You can of course connect the Eleven Rack with the Tascam mixer.

The mixer does not have S/PDIF or AES/EBU inputs so you have to connect via analog. You take a line level output from the Eleven Rack and connect it to a line level input on the Tascam mixer. You would normally use the Main Output XLR connector(s) on the rear panel to go into a 1/4" TRS (balanced phono) channel input on the Tascam. So you need a XLR to 1/4" TRS balanced cable to do this. You need to go into the model 12 on TRS not XLR because this is a line level not mic signal.
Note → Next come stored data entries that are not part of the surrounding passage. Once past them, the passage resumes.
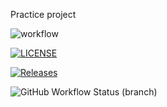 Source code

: Practice project

![workflow](https://github.com/OW784/devops/actions/workflows/main.yml/badge.svg)

[![LICENSE](https://img.shields.io/github/license/OW784/devops.svg?style=flat-square)](https://github.com/OW784/devops/blob/master/LICENSE)

[![Releases](https://img.shields.io/github/release/OW784/devops/all.svg?style=flat-square)](https://github.com/OW784/devops/releases)

![GitHub Workflow Status (branch)](https://img.shields.io/github/workflow/status/OW784/devops/main.yml/develop?style=flat-square)




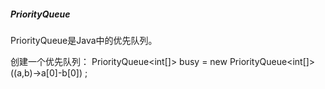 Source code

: 
##### PriorityQueue

PriorityQueue是Java中的优先队列。

创建一个优先队列： PriorityQueue<int[]> busy = new PriorityQueue<int[]>((a,b)->a[0]-b[0]) ;  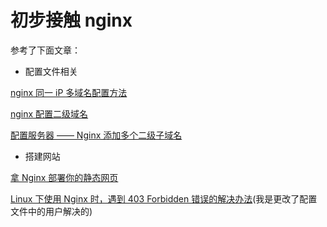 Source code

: # 初步接触 nginx

参考了下面文章：

* 配置文件相关

[nginx 同一 iP 多域名配置方法](http://blog.csdn.net/myweishanli/article/details/14163339)

[nginx 配置二级域名](https://m.aliyun.com/yunqi/php/4821)

[配置服务器 —— Nginx 添加多个二级子域名](http://blog.csdn.net/LBinin/article/details/70188752)

* 搭建网站

[拿 Nginx 部署你的静态网页](https://segmentfault.com/a/1190000010487262)

[Linux 下使用 Nginx 时，遇到 403 Forbidden 错误的解决办法](http://blog.csdn.net/Hello_World_QWP/article/details/79107857)(我是更改了配置文件中的用户解决的)
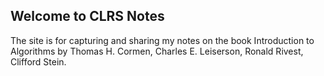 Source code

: ## Welcome to CLRS Notes

The site is for capturing and sharing my notes on the book Introduction to Algorithms by Thomas H. Cormen, Charles E. Leiserson, Ronald Rivest, Clifford Stein.


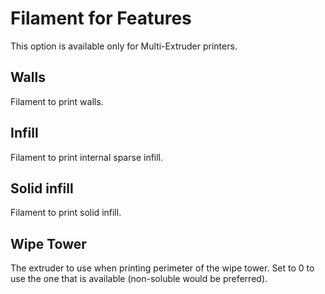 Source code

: # Filament for Features

This option is available only for Multi-Extruder printers.

## Walls

Filament to print walls.

## Infill

Filament to print internal sparse infill.

## Solid infill

Filament to print solid infill.

## Wipe Tower

The extruder to use when printing perimeter of the wipe tower. Set to 0 to use the one that is available (non-soluble would be preferred).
If you want to run stereo out of the Eleven Rack, say if you are using stereo effects in the Eleven Rack then you'll need two cables and use one of the two stereo channels the Model 12 has.

If you are new to all this just get mono running first. Get one thing working at a time. Get the Eleven Rack working to monitors connected to its Main Outputs, then get the Main outputs connected to the Model 12 so you can hear the output in monitors/headphones connected to the Model 12, then get it working as a recorder or interface to a DAW if that's what you want. Do one thing at a time, checking as you go. The output meters in Pro Tools are super handy for seeing signal levels/debugging things, described in the Eleven Rack documentation.

One hassle with this setup is you don't get a dry guitar signal to the Model 12/DAW, so if this was me I'd put a DI box in front of the Eleven Rack to split off a DI signal to a mono Mic input on the Model 12. Then you can use that later on for reamping through the Eleven Rack. And/or if you use Pro Tools you have all those amp sims and effects available in the Avid Complete Plugin bundle and can reamp/tweak through those, but that all starts by also recording the dry guitar DI signal when you also record the Eleven Rack output.

Those Tascam mixers look neat, multi-channel audio interface (with ASIO support), and HUI/MCU control surface support.